The report analyzes the giving patterns of government sector of the 23 members of OECD/DAC and the foundation sector including corporate and private donors.
The report shows that the total commitment of 23 OECD/DAC members to the global health sector increased 200% from 2001 to 2008, although it fell in 2009 in response to the global financial crisis. This soaring funding has been largely utilized in the battle with HIV/AIDS epidemic. The U.S, U.K. and Canada contributed the most to the global health from 2005-2010 among these 23 countries, with the U.S spent about $25.5billion in total.
According to the report, the OECD/DAC donors’ regional focus has shifted to the sub-Saharan Africa, South Asia and, East Asia and Pacific. Part of this focus change might be attributed to the prevalence of HIV/AIDS and infectious diseases in the sub-Saharan Africa and Asia.
It’s also worth mentioning that besides developed countries represented by the OECD/DAC members, BRICS — the five giants in the developing world have been playing a prominent role in improving global health as well, despite the fact that their contribution is poorly documented in years and thus hard to be interpreted in aggregate monetary figures.
For instance, over the past five to ten years, Brazil has accomplished about 150 global health projects through the Brazilian Cooperation Agency (ABC), a governmental agency working on “all international technical cooperation” under the Ministry of External Relations of Brazil. Russia, also a fast-growing development assistance donor, has shown its muscle in the global health sector in recent years. During its presidency of G-8 in 2006, Russia set health as priority on its agenda for the first time and actively organized a series of international meetings on both infectious and non-communicable diseases. China, on the other hand, has been dispatching medical assistance groups overseas since 1963. In 2009, about 60 Chinese medical groups were providing medical service in 57 developing countries’ medical agencies.
As recipients of global health funding, BRICS countries also expanded efforts in tackling domestic health issues. China spent $398.5 billion through 2005-2009, the most among all surveyed health funding recipients, followed by South Africa and India.
In the meantime, corporate and private foundations both started exploring more sustainable giving to the global health sector. The top 10 corporate foundation donors committed $325 billion to global health in total from 2006-2010. With such a considerable contribution, the corporate philanthropy achieved a transformation from purely cash donation to the “more hands-on partnership”, according to the report. For example, the Abbott Fund, which ranks the first on the top 10 list, convened “a 10-year public-private partnership” with the Tanzanian government dedicated to improving healthcare system and other areas with urgent needs.

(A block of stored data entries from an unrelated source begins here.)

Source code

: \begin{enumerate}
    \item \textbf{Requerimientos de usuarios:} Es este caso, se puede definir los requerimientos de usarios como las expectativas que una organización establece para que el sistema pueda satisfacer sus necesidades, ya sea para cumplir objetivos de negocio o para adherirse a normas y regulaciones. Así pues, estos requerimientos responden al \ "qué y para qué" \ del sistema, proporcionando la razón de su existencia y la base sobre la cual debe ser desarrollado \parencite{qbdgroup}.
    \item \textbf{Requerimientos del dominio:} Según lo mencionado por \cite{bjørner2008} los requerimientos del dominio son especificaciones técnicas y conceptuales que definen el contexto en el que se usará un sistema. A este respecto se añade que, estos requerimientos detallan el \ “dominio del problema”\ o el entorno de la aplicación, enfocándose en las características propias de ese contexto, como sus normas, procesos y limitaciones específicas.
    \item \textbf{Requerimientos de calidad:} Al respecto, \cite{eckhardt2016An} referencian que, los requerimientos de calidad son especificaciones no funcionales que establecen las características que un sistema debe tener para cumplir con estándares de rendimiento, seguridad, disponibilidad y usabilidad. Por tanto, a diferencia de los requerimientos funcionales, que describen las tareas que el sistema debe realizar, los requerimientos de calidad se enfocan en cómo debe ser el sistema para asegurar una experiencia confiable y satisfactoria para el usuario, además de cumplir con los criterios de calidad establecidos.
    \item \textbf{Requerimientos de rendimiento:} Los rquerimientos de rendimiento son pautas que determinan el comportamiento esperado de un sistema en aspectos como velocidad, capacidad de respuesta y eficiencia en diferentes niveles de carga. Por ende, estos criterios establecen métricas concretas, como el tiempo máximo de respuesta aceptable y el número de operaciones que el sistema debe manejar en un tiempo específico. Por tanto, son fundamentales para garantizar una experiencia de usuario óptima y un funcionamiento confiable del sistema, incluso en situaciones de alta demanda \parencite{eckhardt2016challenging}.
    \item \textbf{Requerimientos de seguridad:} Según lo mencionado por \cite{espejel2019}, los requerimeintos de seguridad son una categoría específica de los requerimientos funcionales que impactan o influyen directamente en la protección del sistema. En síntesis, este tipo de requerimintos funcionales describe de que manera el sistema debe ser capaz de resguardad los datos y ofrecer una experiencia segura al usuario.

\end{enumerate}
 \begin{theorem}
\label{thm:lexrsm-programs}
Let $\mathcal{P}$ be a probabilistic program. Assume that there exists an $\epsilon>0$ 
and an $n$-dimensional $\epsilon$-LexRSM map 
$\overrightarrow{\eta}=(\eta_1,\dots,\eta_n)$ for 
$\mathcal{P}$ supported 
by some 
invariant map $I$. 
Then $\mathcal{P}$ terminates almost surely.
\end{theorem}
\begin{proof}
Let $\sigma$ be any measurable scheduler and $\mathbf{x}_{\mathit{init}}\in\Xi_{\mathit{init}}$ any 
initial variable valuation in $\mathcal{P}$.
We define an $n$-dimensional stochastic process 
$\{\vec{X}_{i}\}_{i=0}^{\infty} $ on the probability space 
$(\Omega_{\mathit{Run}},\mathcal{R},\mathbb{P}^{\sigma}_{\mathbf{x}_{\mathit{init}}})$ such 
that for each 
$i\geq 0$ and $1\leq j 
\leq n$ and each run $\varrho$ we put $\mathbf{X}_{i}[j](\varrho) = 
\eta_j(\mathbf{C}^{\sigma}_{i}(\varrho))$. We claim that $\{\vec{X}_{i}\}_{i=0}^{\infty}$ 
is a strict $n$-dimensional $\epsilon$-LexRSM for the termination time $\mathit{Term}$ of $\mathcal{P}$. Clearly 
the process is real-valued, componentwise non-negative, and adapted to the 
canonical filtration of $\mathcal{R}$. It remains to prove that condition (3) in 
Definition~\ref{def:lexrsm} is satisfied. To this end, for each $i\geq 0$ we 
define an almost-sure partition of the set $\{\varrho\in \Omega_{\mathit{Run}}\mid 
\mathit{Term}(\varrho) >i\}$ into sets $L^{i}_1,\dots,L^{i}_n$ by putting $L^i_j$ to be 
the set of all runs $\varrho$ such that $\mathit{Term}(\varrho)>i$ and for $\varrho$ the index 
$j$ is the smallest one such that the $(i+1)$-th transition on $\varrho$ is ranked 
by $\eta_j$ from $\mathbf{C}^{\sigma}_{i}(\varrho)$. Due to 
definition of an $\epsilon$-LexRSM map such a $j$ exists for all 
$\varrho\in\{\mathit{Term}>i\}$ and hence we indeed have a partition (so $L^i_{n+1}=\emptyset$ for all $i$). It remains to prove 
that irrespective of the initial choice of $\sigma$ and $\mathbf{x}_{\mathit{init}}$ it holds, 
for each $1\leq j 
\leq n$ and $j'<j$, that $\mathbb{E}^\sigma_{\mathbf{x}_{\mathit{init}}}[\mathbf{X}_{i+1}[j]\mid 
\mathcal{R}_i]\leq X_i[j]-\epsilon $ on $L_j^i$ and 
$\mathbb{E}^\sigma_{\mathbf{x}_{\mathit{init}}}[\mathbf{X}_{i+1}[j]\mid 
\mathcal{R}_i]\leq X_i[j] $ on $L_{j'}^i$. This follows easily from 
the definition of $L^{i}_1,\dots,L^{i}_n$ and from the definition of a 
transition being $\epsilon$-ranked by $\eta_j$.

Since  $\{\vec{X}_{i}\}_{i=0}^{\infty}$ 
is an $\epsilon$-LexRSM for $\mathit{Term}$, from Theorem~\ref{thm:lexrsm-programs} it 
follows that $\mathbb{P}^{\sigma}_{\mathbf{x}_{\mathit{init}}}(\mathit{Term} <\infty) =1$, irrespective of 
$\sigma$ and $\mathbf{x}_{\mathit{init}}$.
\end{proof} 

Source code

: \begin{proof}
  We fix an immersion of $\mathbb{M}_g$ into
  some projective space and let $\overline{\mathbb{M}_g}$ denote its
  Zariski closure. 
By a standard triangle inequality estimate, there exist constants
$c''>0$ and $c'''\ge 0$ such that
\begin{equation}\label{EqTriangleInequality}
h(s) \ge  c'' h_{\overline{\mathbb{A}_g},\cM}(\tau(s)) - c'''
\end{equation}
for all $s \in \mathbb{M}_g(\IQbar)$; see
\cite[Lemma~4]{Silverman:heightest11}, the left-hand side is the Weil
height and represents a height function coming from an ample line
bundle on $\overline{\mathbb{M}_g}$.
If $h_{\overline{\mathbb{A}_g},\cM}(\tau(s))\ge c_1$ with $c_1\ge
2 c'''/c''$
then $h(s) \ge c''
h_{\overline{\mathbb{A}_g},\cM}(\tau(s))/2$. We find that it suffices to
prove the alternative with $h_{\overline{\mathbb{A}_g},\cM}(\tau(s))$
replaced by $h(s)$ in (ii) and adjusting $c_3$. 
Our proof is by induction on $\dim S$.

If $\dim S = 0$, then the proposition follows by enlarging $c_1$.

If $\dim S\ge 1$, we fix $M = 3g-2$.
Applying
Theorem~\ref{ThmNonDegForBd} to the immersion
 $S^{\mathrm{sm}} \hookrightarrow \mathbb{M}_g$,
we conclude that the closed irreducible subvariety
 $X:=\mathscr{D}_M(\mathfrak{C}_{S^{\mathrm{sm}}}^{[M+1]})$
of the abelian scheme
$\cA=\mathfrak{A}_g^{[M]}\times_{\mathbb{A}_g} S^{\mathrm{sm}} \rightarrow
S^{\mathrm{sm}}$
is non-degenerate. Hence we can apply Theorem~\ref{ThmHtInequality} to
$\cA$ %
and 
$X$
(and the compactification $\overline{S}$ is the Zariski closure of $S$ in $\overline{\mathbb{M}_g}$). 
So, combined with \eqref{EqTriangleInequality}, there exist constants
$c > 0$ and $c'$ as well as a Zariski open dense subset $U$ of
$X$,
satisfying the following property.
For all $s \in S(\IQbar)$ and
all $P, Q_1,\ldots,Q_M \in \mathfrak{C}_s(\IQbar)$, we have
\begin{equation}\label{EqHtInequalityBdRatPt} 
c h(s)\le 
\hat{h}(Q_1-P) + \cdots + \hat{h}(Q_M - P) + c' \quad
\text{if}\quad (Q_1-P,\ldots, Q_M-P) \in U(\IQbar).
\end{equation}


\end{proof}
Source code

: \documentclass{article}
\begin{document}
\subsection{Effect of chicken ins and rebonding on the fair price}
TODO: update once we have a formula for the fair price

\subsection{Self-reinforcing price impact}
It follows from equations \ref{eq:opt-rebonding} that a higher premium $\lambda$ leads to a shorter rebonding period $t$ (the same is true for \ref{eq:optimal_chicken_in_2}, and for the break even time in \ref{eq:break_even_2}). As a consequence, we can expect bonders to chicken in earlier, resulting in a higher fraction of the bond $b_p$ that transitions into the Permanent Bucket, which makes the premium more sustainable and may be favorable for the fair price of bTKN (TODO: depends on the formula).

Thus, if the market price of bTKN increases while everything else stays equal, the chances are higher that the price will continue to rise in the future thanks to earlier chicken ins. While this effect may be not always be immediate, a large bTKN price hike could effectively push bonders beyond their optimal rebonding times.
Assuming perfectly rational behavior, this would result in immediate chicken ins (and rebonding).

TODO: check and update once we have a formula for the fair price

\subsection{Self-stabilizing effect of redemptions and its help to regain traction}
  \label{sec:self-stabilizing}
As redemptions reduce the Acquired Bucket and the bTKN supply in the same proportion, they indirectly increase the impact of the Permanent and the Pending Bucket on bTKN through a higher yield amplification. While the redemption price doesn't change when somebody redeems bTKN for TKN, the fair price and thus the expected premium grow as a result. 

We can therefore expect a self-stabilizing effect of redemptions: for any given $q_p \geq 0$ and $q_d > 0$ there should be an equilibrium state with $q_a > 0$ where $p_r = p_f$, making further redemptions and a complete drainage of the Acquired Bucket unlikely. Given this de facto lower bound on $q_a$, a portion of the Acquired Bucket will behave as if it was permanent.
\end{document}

On the top 10 list of private foundation donors (2006-2010), 8 of them are prominent American foundations such as Gates Foundation and Rockefeller Foundation. Gates Foundation alone donated $8 billion in total from 2006-2010.
In addition to the presentation of facts and data, the report also documents interviews with several representatives from each sector, including Justine Greening, the UK Secretary of State for International Development and Karl Hofmann, the President and CEO of PSI. These interviews have further shed a light on the trends in global health giving as the world moving into the post-2015 era. Based on these accounts, we can anticipate an expanding focus on women and children, more holistic promotion of social innovation, more organic partnerships between corporate and NGOs, and a more interwoven contribution of public and private sectors.